* [TASK DETAILS]
From the entries that follow, gather each line holding the word "these".

** TASK MATERIAL follows **

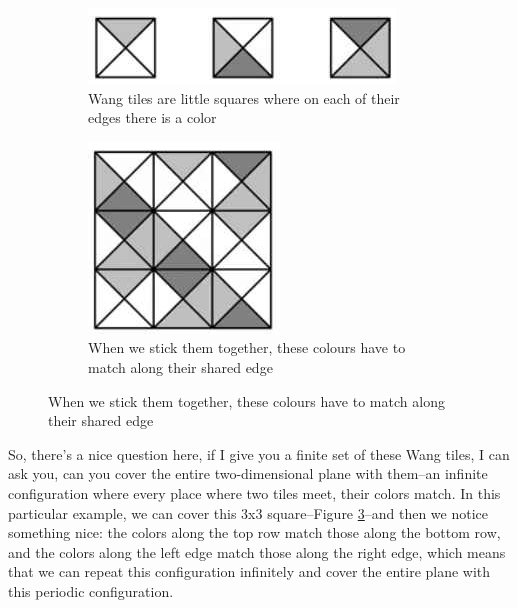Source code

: \documentclass[]{article}
\begin{document}
\begin{figure}[H]
	\caption{Wang Tiles}
	\begin{subfigure}[t]{0.45\textwidth}
		\caption{Wang tiles are little squares where on each of their edges there is a color}\label{fig:wang1}
		\includegraphics[width=\textwidth]{wang1}
	\end{subfigure}
	\begin{subfigure}[t]{0.45\textwidth}
		\caption{When we stick them together, these colours have to match along their shared edge}\label{fig:wang2}
		\includegraphics[width=\textwidth]{wang2}
	\end{subfigure}
\end{figure}
So, there's a nice question here, if I give you a finite set of these Wang tiles, I can ask you, can you cover the entire two-dimensional plane with them--an infinite configuration where every place where two tiles meet, their colors match.
In this particular example, we can cover this 3x3 square--Figure \ref{fig:wang2}--and then we notice something nice: the colors along the top row match those along the bottom row, and the colors along the left edge match those along the right edge, which means that we can repeat this configuration infinitely and cover the entire plane with this periodic configuration.
\end{document}
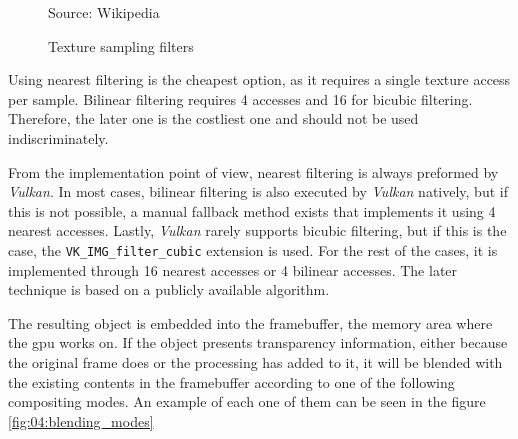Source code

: \documentclass[../main.tex]{subfiles}
\begin{document}
\begin{figure}[htbp]
    \centering
    
    Source: Wikipedia
    \caption{Texture sampling filters}
    \label{fig:04:texture_sampling2}
\end{figure}

Using nearest filtering is the cheapest option, as it requires a single texture access per sample. Bilinear filtering requires 4 accesses and 16 for bicubic filtering. Therefore, the later one is the costliest one and should not be used indiscriminately.\newline

From the implementation point of view, nearest filtering is always preformed by \textit{Vulkan}. In most cases, bilinear filtering is also executed by \textit{Vulkan} natively, but if this is not possible, a manual fallback method exists that implements it using 4 nearest accesses. Lastly, \textit{Vulkan} rarely supports bicubic filtering, but if this is the case, the \texttt{VK\_IMG\_filter\_cubic} extension is used. For the rest of the cases, it is implemented through 16 nearest accesses or 4 bilinear accesses. The later technique is based on a publicly available algorithm\cite{bicubicGlsl}.\newline

The resulting object is embedded into the framebuffer, the memory area where the \gls{gpu} works on. If the object presents transparency information, either because the original frame does or the processing has added to it, it will be blended with the existing contents in the framebuffer according to one of the following compositing modes. An example of each one of them can be seen in the figure \ref{fig:04:blending_modes}
\end{document}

** End of TASK MATERIAL **

* [REPLY]
		\caption{When we stick them together, these colours have to match along their shared edge}\label{fig:wang2}
So, there's a nice question here, if I give you a finite set of these Wang tiles, I can ask you, can you cover the entire two-dimensional plane with them--an infinite configuration where every place where two tiles meet, their colors match.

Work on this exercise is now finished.